Cartographie des mécanismes innovants
Le Groupe pilote a vocation à explorer tous les autres instruments, y compris ceux cherchant à pallier les défauts du marché comme les mécanismes adaptés à la capacité conjoncturelle de remboursement des Etats (exemple : prêts contracycliques), les mécanismes de garantie pour les investissements, les fonds d’investissement au développement, etc., ainsi que la mise en œuvre de droits de tirages spéciaux par le FMI en tant que mécanismes contracycliques pour lutter contre les chocs financiers et commerciaux dont sont victimes les pays en développement. A cet égard, il prend note du travail de typologie et d’identification systématique entamé par la Banque mondiale. Le Groupe pilote est appelé à actualiser régulièrement la connaissance sur les mécanismes innovants, d’autant qu’ils suscitent un intérêt croissant, en particulier dans le contexte économique actuel.
Conclusion
Le Groupe pilote a vocation à s’élargir et à diversifier son action. C’est une force de proposition et de mise en œuvre. Il est l’acteur pivot de la mobilisation qui s’impose pour faire face aux besoins de développement que ne pourront couvrir l’aide publique traditionnelle et les mécanismes de marché.
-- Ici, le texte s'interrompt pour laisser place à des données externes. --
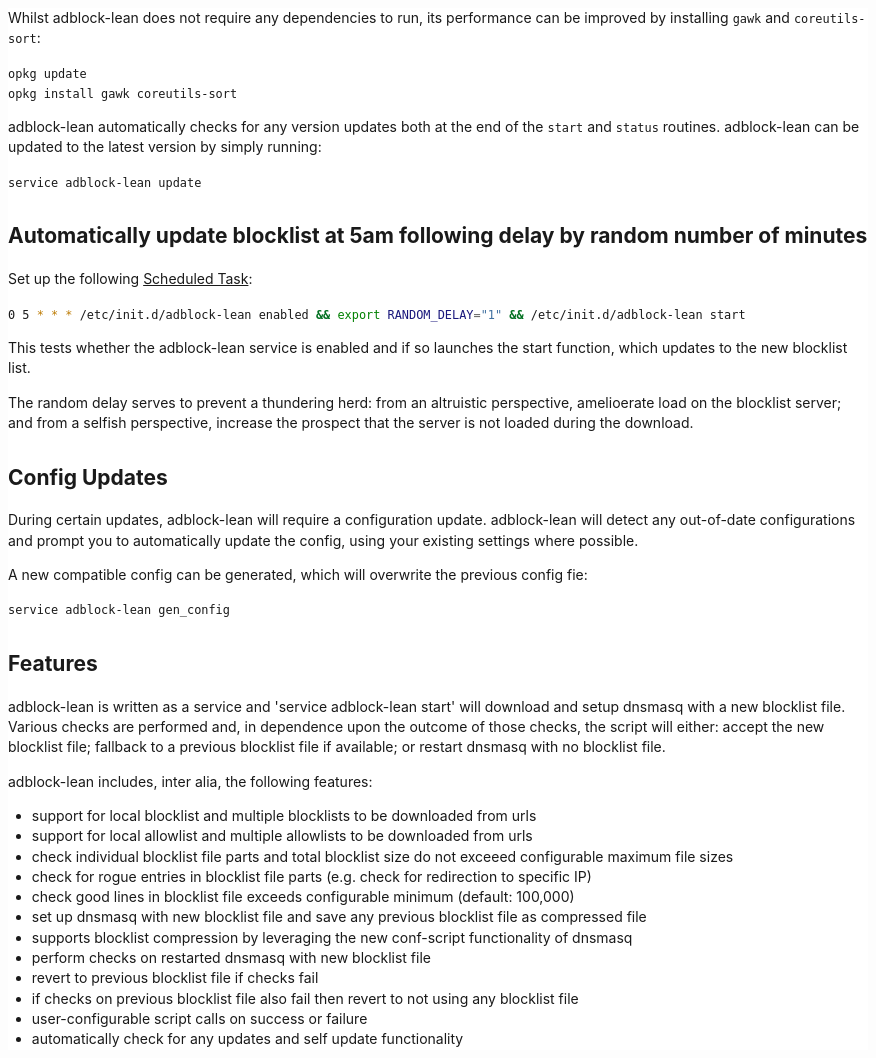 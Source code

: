 Whilst adblock-lean does not require any dependencies to run, its performance can be improved by installing `gawk` and `coreutils-sort`:
```bash
opkg update
opkg install gawk coreutils-sort
```

adblock-lean automatically checks for any version updates both at the end of the `start` and `status` routines.
adblock-lean can be updated to the latest version by simply running: 
```bash
service adblock-lean update
```

## Automatically update blocklist at 5am following delay by random number of minutes

Set up the following [Scheduled Task](https://openwrt.org/docs/guide-user/base-system/cron):
```bash
0 5 * * * /etc/init.d/adblock-lean enabled && export RANDOM_DELAY="1" && /etc/init.d/adblock-lean start
```
This tests whether the adblock-lean service is enabled and if so launches the start function, which updates to the new blocklist list. 

The random delay serves to prevent a thundering herd: from an altruistic perspective, amelioerate load on the blocklist server; and from a selfish perspective, increase the prospect that the server is not loaded during the download. 

## Config Updates

During certain updates, adblock-lean will require a configuration update.  adblock-lean will detect any out-of-date configurations and prompt you to automatically update the config, using your existing settings where possible.

A new compatible config can be generated, which will overwrite the previous config fie:
```bash
service adblock-lean gen_config
```

## Features
adblock-lean is written as a service and 'service adblock-lean start' will download and setup dnsmasq with a new blocklist file. Various checks are performed and, in dependence upon the outcome of those checks, the script will either: accept the new blocklist file; fallback to a previous blocklist file if available; or restart dnsmasq with no blocklist file.

adblock-lean includes, inter alia, the following features:

- support for local blocklist and multiple blocklists to be downloaded from urls
- support for local allowlist and multiple allowlists to be downloaded from urls
- check individual blocklist file parts and total blocklist size do not exceeed configurable maximum file sizes
- check for rogue entries in blocklist file parts (e.g. check for redirection to specific IP)
- check good lines in blocklist file exceeds configurable minimum (default: 100,000)
- set up dnsmasq with new blocklist file and save any previous blocklist file as compressed file
- supports blocklist compression by leveraging the new conf-script functionality of dnsmasq
- perform checks on restarted dnsmasq with new blocklist file
- revert to previous blocklist file if checks fail
- if checks on previous blocklist file also fail then revert to not using any blocklist file
- user-configurable script calls on success or failure
- automatically check for any updates and self update functionality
Alors que Monterrey a marqué le point de départ des financements innovants, Doha doit être un jalon déterminant pour leur mise en œuvre par la communauté internationale.
Le Groupe pilote souligne l’importance d’une prise en compte de l’ensemble des mécanismes innovants, qu’il soutient dans la déclaration finale de Doha, en particulier dans l’article 38 qui leur est spécifiquement consacré. Il appelle l’ensemble de la communauté internationale à souscrire à ces mécanismes innovants à Doha. Les pays du Groupe pilote expriment enfin le souhait que d’autres Etats et d’autres organisations rejoignent le Groupe pilote pour assurer que les objectifs du millénaires soient réalisés d’ici 2015.